19 MATERIALIZM ZGINIE

19. MATERIALIZM ZGINIE


3.12.1977 r.


Jezus: Synu, weź pióro i pisz. Ludzie szczycą się i są dumni ze swej cywilizacji. Lecz jakiej cywilizacji? Cywilizacji rzeczy, materii i są przekonani, lub udają przekonanie, że stworzyli drugi raj ziemski. Myślą, bo jakże by mogło być

inaczej, myślą że zaledwie w zasięgu ręki istnieje pożądane szczęście, którego wszędzie tak gorączkowo szukają. Szukają szczęścia w przyjemnościach ciała i w fanatycznej egzaltacji zmysłowości, pornografii, zorganizowanego i uprawnionego grzechu, co wymaga wielkich finansów, jakie nawet największa fantazja wyobrazić sobie nie potrafi. Ile kosztują tajnie organizowane msze czarne! Materialistyczni ludzie tego przewrotnego wieku szukają też szczęścia w posiadaniu bogactw, w chciwości o honory, w odkryciach naukowych, w sztuce zwyrodniałej i poniżającej z braku wiary i z napływu odrażających uczuć...

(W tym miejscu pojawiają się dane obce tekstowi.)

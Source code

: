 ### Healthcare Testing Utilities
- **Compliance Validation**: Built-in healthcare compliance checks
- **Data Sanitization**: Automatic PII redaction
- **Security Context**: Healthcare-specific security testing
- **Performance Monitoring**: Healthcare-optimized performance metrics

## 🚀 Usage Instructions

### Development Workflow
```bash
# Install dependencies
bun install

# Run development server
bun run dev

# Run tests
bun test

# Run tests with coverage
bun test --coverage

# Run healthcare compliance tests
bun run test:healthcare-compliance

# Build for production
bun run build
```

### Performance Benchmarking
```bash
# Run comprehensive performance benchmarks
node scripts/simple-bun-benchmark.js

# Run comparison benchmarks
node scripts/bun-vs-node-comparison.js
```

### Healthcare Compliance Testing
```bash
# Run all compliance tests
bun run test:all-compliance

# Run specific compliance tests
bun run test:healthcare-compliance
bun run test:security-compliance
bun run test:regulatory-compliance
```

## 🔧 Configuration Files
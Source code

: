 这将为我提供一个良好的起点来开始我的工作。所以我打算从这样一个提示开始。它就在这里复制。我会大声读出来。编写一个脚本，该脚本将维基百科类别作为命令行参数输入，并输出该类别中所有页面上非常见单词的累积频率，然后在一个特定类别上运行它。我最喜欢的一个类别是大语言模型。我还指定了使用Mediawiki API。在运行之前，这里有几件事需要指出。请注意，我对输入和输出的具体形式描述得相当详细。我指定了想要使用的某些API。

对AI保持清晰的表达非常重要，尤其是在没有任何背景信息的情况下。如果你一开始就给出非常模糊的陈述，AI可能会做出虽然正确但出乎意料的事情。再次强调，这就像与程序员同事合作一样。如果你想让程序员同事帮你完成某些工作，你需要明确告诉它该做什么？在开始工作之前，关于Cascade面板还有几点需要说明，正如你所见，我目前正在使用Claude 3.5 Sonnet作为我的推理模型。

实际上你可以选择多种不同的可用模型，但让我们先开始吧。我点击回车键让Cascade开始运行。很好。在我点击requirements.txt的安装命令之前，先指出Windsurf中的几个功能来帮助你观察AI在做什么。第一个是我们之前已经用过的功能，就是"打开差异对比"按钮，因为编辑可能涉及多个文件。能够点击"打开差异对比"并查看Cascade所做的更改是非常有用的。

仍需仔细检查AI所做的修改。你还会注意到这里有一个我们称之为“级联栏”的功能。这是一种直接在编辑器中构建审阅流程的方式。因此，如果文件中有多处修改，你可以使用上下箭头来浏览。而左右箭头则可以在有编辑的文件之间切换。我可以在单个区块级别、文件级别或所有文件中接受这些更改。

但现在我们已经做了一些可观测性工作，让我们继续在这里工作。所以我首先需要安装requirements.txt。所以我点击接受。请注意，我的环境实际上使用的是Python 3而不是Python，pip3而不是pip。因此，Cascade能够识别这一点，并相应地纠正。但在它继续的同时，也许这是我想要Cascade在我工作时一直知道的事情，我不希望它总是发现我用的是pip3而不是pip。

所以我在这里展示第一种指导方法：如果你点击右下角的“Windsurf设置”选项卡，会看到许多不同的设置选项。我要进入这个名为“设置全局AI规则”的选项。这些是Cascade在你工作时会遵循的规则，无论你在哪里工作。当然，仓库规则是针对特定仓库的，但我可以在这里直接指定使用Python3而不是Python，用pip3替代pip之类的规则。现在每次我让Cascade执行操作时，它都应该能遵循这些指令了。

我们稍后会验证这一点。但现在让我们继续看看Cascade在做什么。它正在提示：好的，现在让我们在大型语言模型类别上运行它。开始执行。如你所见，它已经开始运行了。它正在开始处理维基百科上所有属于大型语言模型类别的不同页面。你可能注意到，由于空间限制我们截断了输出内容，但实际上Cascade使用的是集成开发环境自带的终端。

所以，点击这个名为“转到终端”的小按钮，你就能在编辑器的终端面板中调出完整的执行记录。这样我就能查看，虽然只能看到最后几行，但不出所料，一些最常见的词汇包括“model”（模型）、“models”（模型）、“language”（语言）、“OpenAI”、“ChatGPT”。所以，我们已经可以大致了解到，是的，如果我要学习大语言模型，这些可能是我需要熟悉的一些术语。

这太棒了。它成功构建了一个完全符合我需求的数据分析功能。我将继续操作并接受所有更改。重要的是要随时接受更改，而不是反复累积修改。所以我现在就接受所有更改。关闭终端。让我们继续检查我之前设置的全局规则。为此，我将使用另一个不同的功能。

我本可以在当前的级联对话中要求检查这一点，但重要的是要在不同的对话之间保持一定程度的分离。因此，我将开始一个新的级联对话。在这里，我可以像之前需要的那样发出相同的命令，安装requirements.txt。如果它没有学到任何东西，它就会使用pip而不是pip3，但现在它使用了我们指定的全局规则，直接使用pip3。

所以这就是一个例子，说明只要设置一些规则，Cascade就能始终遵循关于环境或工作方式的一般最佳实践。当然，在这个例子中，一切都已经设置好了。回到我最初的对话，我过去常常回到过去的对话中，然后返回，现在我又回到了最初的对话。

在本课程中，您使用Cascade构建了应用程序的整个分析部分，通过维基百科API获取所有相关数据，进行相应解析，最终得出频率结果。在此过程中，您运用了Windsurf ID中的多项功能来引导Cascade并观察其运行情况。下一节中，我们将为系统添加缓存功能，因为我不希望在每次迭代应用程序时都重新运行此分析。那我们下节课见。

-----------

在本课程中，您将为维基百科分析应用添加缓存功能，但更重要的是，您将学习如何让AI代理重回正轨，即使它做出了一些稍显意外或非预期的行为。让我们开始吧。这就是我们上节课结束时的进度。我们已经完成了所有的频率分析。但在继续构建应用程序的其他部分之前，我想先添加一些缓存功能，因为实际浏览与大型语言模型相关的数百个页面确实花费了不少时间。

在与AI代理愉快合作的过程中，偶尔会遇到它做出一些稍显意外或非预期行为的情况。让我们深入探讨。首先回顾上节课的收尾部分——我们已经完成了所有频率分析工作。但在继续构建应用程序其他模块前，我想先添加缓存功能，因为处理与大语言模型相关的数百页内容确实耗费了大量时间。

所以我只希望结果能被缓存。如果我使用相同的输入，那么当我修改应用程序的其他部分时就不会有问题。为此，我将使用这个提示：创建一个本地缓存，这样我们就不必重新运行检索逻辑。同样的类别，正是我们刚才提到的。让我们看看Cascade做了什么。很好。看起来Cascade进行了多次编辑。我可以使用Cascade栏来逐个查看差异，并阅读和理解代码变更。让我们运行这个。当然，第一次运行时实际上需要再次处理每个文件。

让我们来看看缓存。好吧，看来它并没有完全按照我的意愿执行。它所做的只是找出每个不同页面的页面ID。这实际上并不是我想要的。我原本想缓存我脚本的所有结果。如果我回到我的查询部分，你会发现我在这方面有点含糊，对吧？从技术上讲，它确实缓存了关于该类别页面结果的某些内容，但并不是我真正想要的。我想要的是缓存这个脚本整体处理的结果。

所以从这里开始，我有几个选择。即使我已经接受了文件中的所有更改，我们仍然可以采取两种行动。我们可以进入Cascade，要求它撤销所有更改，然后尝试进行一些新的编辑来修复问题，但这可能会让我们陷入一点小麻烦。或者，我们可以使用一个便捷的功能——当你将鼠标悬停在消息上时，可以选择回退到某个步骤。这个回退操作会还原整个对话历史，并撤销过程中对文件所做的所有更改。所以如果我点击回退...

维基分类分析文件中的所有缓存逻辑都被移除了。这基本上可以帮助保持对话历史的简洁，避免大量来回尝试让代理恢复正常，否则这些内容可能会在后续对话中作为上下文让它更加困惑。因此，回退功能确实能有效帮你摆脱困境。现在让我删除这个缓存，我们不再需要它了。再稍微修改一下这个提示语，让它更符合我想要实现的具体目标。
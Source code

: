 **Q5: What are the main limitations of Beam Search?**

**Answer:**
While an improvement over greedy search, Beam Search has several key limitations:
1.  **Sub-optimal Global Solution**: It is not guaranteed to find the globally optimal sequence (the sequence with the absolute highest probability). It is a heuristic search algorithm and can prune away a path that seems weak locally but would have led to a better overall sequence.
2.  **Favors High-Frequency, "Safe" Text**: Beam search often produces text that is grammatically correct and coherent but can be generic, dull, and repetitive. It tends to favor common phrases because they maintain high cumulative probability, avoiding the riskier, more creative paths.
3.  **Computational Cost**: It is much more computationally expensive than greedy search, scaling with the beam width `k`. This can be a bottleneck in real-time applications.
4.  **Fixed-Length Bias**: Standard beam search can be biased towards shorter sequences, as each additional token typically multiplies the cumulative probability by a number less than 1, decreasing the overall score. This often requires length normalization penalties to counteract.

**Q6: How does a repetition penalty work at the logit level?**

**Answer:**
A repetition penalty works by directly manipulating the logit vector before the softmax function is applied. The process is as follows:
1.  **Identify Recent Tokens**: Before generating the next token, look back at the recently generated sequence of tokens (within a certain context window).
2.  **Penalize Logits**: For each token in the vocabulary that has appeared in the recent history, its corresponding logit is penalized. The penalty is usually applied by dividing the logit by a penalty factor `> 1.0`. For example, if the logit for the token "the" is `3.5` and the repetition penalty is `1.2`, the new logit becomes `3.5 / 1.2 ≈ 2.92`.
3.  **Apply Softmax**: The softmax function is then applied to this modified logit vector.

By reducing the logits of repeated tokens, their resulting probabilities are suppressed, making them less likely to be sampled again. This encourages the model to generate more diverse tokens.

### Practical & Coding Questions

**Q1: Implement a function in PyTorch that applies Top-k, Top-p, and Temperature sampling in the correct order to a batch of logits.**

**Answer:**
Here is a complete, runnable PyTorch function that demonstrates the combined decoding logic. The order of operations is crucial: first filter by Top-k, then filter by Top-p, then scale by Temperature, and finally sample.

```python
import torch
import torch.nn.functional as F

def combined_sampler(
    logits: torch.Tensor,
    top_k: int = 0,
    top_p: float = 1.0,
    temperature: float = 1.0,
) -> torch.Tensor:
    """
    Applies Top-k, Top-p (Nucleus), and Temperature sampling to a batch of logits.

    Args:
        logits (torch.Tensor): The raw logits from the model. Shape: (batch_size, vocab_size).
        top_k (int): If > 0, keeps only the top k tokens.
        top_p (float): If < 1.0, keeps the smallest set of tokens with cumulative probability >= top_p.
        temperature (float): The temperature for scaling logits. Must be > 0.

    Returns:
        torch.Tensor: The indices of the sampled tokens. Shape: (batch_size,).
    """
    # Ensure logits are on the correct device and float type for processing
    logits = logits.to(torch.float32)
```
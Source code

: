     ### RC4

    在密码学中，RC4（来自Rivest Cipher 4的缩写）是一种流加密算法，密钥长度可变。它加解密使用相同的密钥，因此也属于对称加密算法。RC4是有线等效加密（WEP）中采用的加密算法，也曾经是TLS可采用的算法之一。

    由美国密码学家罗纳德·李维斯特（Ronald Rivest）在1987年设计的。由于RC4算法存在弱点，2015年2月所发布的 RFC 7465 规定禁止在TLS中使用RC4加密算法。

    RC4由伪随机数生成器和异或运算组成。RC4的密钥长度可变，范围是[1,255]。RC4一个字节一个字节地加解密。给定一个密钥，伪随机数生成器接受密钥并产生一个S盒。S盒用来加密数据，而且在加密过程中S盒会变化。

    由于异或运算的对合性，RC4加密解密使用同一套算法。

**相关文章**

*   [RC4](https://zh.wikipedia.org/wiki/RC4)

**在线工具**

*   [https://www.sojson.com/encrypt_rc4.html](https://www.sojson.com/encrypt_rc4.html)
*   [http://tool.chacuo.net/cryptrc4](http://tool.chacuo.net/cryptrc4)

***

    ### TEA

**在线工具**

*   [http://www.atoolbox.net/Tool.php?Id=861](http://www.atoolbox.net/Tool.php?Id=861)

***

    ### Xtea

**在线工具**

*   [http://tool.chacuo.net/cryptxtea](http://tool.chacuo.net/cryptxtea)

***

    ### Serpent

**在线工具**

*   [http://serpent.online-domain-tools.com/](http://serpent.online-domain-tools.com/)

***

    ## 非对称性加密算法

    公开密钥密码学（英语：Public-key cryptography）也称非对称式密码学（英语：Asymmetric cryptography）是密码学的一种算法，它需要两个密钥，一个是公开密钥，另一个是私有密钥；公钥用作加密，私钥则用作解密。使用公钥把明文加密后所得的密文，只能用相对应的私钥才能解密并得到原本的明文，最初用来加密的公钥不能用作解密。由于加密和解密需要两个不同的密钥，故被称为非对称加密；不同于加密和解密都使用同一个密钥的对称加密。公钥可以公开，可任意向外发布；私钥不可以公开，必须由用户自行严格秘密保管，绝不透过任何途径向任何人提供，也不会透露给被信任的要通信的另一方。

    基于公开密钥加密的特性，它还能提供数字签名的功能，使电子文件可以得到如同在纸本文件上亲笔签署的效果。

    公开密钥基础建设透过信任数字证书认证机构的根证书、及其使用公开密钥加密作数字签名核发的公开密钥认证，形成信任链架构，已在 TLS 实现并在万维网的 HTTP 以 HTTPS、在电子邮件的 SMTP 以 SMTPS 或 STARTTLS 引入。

Lecz później przekonają się o swym błędzie, na próżno kryjąc się z tym, dlatego powiedziałem, że w tym wszystkim nie ma szczęścia tak gorączkowo i trwożnie poszukiwanego. Czy więc materializm zawiódł? Tak, synu, zawiódł całkowicie, zupełnie, lecz pycha ludzka nie chce się do tego przyznać. Materializm będzie więc odrzucony i zniszczony, a słowa te trzeba brać w dosłownym znaczeniu. Zostanie zniszczony, ale do tego nikt nie przyzna się nigdy. Oczyszczenie rozproszy wszelkie występki, a nawet pamięć o nich.

Synu mój, za jakieś 20 lat nie będzie się już nawet mówiło o nim.